> [Task item]:
Nothing but the lines below from the one with "## Public code" through the one with "Pagination: Limits the" should be output, each exactly as given, and no pictures.

> [Data records]:

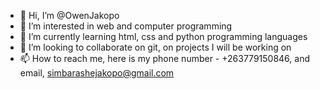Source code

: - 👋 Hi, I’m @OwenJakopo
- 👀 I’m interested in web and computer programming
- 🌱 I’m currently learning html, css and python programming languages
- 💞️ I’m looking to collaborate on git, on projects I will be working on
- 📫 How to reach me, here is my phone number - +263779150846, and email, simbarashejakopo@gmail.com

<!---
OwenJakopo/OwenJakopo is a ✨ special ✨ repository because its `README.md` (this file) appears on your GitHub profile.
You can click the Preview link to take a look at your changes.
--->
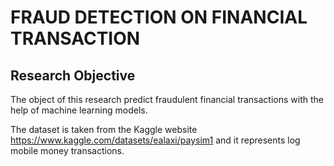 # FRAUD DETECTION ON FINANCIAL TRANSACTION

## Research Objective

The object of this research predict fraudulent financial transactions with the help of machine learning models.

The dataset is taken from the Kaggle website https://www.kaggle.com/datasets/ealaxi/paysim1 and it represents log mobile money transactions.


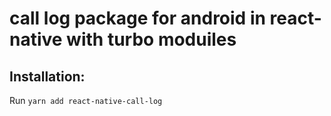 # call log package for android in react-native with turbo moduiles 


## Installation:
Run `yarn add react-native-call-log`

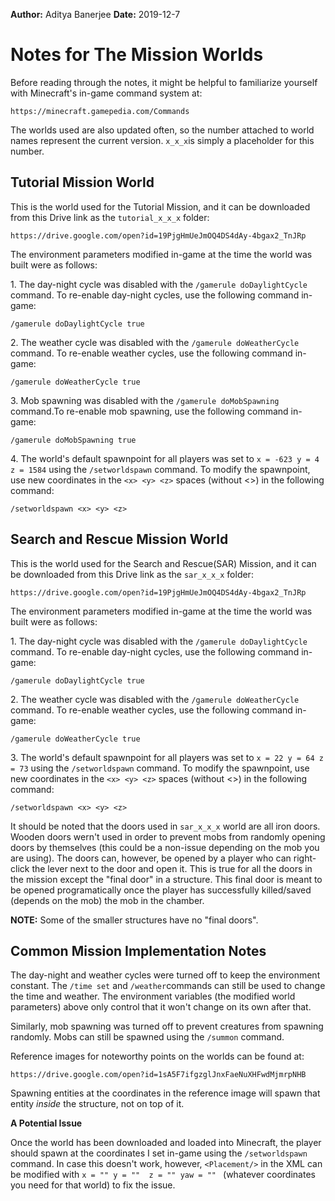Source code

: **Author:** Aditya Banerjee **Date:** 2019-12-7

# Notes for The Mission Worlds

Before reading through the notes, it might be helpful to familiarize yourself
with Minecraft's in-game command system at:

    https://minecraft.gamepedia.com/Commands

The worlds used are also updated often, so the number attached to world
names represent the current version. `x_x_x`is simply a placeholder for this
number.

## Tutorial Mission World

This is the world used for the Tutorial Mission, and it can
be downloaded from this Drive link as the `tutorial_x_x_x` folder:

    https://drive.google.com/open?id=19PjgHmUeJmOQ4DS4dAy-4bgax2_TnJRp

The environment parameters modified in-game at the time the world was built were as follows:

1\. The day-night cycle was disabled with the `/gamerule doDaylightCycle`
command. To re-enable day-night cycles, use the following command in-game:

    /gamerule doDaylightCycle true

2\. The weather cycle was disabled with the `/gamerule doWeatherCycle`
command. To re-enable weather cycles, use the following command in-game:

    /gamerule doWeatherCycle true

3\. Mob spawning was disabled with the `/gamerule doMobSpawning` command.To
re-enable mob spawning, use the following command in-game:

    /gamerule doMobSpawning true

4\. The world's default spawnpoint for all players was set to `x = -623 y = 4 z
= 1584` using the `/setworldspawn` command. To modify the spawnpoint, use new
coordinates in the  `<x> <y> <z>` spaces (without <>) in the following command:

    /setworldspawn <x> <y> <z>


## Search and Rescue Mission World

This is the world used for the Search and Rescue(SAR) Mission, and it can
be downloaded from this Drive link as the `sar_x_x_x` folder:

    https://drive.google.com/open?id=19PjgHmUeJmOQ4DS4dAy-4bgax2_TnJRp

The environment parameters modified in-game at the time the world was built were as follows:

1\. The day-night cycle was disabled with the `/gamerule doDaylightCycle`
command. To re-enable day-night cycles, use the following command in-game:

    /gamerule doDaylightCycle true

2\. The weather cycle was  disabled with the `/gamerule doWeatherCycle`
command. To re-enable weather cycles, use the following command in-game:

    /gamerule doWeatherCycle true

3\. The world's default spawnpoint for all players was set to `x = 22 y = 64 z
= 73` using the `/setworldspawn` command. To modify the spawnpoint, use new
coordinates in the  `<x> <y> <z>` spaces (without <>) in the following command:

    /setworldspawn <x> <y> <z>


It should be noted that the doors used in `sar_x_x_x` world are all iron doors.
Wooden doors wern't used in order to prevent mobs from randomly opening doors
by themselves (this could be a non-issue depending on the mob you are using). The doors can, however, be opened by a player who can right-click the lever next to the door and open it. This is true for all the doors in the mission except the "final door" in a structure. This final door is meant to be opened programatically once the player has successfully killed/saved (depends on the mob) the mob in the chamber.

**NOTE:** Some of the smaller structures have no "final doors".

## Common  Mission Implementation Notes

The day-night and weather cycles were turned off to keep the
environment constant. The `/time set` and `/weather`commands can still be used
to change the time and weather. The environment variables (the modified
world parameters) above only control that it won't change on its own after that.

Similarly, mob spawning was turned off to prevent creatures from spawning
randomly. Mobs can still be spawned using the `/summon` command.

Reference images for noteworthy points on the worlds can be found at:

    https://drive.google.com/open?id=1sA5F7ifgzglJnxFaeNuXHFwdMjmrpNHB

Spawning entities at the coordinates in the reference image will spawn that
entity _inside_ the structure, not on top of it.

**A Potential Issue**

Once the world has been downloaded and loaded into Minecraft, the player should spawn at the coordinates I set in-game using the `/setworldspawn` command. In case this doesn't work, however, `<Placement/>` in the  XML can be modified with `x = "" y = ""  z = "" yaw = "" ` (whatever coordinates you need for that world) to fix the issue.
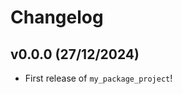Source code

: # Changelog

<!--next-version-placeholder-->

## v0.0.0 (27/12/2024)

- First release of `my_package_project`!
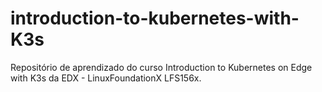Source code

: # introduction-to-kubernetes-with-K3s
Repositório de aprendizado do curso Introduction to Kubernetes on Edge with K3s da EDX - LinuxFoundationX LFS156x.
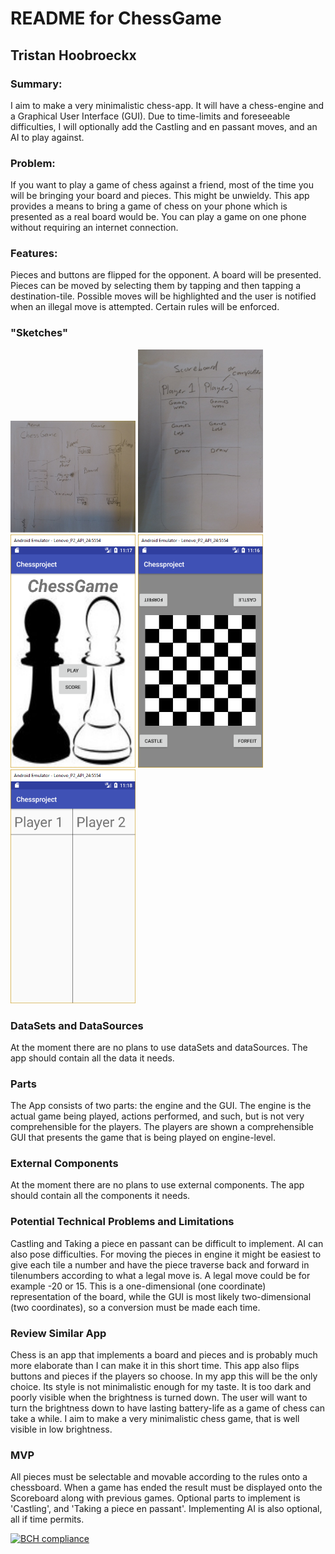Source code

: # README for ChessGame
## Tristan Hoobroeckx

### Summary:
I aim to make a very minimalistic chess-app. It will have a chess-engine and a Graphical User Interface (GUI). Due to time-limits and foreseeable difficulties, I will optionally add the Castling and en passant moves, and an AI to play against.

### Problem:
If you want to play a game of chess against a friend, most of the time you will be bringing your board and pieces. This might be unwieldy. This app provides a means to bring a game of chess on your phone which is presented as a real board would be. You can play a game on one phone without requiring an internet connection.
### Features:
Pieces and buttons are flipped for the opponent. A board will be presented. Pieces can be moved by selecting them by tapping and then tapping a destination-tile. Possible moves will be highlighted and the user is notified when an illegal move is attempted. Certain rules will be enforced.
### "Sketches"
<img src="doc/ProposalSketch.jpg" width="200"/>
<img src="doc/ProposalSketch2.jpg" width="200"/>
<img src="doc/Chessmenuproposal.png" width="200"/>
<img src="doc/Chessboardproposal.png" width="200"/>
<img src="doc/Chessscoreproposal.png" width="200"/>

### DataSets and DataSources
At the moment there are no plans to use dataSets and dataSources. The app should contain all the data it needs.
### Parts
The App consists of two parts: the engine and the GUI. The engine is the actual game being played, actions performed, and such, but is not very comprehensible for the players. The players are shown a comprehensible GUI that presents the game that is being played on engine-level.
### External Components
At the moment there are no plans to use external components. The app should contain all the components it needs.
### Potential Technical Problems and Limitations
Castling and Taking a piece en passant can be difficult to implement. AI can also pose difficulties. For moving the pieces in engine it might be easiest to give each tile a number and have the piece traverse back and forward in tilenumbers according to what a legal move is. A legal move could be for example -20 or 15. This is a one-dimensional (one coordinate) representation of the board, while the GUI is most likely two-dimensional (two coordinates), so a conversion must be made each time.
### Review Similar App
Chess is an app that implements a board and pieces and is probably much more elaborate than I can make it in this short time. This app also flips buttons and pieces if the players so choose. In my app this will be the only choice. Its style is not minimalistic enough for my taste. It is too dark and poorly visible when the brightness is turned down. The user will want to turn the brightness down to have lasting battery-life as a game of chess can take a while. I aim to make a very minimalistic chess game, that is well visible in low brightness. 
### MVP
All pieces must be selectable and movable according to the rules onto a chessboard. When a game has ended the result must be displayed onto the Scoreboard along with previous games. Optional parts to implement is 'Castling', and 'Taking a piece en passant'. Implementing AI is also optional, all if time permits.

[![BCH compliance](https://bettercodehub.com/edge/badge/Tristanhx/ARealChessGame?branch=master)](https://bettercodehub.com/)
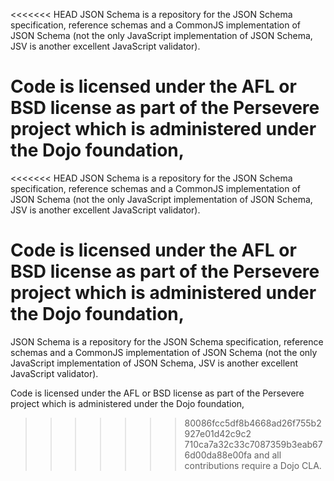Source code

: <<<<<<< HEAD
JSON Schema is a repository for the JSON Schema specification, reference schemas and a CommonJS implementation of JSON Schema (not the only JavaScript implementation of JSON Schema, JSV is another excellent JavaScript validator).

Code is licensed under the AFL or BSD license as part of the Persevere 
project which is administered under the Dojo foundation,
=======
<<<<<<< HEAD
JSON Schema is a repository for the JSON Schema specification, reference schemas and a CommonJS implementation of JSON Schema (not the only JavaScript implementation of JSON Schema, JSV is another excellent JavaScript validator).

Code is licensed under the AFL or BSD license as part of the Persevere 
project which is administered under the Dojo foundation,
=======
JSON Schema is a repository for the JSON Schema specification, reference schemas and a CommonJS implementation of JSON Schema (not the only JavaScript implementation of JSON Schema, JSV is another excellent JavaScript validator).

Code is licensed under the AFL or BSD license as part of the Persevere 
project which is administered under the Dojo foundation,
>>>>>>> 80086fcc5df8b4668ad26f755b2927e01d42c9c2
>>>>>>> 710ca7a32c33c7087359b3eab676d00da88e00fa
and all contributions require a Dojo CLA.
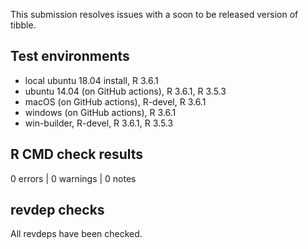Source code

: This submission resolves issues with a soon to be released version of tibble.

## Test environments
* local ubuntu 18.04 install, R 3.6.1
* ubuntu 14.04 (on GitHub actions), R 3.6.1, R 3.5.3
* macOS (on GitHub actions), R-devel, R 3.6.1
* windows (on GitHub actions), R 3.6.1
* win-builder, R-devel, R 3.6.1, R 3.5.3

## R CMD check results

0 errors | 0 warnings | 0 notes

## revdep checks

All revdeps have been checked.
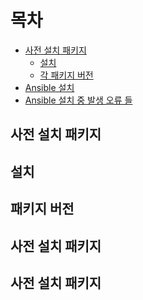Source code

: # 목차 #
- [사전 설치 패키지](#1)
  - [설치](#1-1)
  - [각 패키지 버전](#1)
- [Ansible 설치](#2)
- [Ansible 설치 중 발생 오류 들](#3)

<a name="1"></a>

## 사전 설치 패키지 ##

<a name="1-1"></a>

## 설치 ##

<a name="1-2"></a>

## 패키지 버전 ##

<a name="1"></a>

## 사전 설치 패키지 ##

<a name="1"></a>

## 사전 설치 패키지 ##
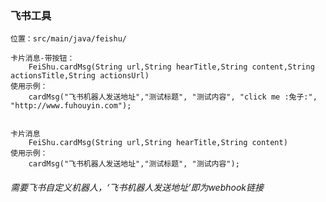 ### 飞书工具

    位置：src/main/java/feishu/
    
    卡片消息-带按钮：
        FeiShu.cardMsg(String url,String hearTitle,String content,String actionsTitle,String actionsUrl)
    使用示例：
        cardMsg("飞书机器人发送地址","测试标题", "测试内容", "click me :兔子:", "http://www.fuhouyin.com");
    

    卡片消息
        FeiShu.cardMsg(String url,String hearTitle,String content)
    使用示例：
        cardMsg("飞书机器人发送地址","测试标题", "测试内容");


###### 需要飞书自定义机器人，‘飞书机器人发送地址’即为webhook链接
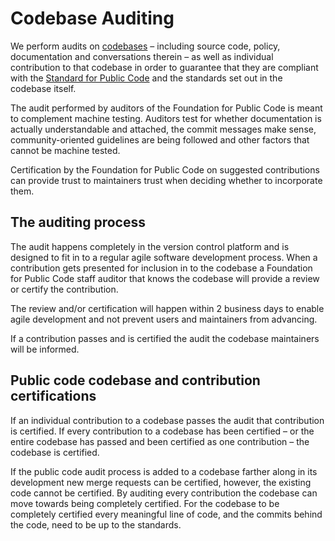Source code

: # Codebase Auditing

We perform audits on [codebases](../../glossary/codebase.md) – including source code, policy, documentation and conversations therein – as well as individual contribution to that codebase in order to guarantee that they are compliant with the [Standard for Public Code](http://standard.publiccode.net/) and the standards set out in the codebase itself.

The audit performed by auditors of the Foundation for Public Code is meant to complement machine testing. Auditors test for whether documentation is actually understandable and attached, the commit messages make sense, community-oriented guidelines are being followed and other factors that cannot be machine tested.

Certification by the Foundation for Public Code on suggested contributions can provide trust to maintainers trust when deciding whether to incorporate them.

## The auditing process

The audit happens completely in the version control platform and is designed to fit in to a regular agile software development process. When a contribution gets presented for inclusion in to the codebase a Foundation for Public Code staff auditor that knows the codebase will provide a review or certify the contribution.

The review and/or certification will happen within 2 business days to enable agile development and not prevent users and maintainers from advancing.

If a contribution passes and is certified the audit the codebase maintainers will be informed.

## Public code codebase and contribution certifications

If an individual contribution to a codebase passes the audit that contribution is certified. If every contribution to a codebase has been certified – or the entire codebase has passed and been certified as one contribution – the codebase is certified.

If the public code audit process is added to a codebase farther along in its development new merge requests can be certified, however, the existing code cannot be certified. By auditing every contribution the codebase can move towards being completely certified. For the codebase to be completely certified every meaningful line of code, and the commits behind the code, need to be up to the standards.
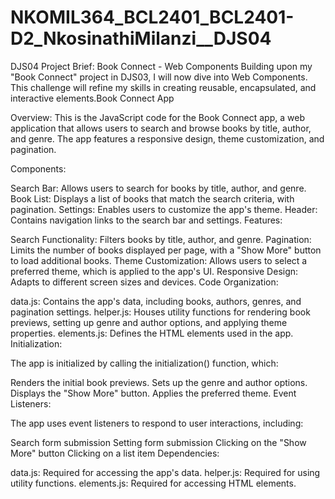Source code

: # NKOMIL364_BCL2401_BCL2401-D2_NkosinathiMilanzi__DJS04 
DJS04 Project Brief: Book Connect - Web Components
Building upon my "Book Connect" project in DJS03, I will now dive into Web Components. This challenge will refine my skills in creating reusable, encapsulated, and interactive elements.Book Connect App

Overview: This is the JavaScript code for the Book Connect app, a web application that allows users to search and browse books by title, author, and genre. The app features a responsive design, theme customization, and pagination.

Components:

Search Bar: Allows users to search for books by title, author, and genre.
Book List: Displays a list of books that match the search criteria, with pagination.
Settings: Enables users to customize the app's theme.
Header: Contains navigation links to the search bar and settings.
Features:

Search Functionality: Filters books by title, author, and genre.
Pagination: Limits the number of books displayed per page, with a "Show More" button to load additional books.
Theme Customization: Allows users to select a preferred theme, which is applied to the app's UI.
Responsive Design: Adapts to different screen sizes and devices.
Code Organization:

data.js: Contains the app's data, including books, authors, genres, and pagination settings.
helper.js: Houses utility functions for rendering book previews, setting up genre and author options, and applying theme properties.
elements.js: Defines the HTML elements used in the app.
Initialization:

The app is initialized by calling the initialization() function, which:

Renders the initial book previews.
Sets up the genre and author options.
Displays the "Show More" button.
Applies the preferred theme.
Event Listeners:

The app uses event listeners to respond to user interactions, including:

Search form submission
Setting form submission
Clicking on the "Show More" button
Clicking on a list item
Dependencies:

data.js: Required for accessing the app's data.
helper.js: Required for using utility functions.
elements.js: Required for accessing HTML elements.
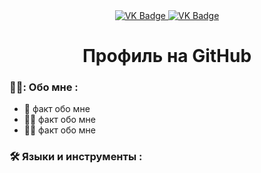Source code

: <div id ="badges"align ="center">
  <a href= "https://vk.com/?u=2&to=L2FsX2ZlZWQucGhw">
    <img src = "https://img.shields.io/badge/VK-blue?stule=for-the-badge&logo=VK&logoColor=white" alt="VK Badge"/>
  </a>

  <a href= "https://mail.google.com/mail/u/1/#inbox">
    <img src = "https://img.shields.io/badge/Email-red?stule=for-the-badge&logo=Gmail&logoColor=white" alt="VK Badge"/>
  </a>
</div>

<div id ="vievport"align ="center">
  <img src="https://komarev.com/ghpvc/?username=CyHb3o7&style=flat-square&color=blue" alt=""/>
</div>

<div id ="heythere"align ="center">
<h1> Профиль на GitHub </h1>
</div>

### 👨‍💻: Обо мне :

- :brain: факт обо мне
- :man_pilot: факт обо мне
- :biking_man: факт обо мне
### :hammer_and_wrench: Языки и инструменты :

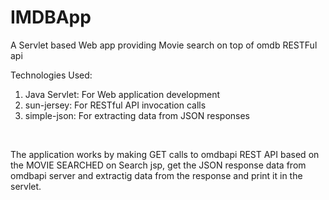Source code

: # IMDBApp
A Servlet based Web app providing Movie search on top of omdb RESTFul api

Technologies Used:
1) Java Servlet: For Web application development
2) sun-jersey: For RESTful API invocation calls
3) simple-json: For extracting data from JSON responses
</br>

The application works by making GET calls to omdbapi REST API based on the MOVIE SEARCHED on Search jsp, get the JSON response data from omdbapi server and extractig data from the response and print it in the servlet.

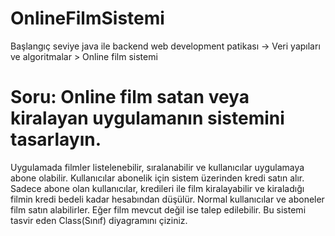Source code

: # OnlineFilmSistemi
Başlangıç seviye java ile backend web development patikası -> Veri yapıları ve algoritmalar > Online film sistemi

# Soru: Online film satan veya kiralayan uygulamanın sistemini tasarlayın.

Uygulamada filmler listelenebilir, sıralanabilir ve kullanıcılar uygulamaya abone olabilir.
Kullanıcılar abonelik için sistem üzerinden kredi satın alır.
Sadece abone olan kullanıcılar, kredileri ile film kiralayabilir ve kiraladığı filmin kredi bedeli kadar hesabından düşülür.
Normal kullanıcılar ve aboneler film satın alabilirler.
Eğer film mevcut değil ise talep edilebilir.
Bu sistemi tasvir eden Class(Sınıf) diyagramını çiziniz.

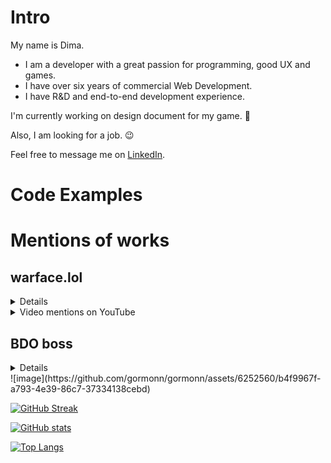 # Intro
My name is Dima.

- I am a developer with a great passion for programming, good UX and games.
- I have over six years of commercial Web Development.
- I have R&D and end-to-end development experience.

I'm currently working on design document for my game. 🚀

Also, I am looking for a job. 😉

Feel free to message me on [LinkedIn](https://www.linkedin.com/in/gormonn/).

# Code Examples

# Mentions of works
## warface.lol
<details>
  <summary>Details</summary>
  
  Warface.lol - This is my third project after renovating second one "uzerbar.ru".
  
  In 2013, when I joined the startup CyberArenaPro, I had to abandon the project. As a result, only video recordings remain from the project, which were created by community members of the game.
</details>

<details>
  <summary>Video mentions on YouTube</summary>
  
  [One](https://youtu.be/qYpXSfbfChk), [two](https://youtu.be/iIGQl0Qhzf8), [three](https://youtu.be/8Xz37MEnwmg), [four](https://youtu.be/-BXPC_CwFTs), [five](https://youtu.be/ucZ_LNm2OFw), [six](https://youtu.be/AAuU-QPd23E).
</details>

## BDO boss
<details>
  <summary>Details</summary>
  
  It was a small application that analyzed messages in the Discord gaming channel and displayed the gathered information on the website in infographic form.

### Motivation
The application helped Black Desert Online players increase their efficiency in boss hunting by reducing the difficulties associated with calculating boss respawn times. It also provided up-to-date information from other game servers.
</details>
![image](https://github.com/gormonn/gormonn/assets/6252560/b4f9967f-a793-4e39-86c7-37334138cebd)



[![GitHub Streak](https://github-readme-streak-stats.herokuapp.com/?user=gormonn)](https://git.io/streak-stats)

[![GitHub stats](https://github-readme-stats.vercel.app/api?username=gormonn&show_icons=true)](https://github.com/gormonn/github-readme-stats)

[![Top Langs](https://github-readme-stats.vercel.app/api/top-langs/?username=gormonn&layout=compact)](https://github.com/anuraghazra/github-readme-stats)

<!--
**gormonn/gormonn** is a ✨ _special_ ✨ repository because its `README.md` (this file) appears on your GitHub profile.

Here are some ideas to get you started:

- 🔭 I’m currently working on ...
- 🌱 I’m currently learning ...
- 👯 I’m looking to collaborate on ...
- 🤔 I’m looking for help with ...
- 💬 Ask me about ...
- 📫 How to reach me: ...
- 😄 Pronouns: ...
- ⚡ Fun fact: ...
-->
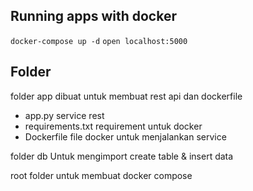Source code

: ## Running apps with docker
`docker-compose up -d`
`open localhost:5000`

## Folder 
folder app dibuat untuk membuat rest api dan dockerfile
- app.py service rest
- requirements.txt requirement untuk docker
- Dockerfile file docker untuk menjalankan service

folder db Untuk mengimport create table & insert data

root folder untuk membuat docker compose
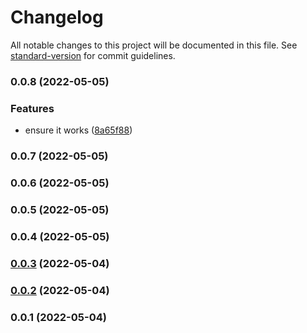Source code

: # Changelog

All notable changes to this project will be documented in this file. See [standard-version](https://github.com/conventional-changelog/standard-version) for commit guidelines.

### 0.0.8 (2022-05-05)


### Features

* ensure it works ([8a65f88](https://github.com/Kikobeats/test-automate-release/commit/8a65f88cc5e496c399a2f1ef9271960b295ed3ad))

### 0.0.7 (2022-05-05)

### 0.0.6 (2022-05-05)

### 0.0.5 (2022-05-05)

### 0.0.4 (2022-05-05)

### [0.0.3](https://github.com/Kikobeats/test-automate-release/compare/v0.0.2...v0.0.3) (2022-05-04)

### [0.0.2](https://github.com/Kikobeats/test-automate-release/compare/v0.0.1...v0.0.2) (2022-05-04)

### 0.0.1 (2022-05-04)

> [The answer]:
## Public code codebase and contribution certifications

If an individual contribution to a codebase passes the audit that contribution is certified. If every contribution to a codebase has been certified – or the entire codebase has passed and been certified as one contribution – the codebase is certified.

If the public code audit process is added to a codebase farther along in its development new merge requests can be certified, however, the existing code cannot be certified. By auditing every contribution the codebase can move towards being completely certified. For the codebase to be completely certified every meaningful line of code, and the commits behind the code, need to be up to the standards.
Source code

: # NKOMIL364_BCL2401_BCL2401-D2_NkosinathiMilanzi__DJS04 
DJS04 Project Brief: Book Connect - Web Components
Building upon my "Book Connect" project in DJS03, I will now dive into Web Components. This challenge will refine my skills in creating reusable, encapsulated, and interactive elements.Book Connect App

Overview: This is the JavaScript code for the Book Connect app, a web application that allows users to search and browse books by title, author, and genre. The app features a responsive design, theme customization, and pagination.

Components:

Search Bar: Allows users to search for books by title, author, and genre.
Book List: Displays a list of books that match the search criteria, with pagination.
Settings: Enables users to customize the app's theme.
Header: Contains navigation links to the search bar and settings.
Features:

Search Functionality: Filters books by title, author, and genre.
Pagination: Limits the number of books displayed per page, with a "Show More" button to load additional books.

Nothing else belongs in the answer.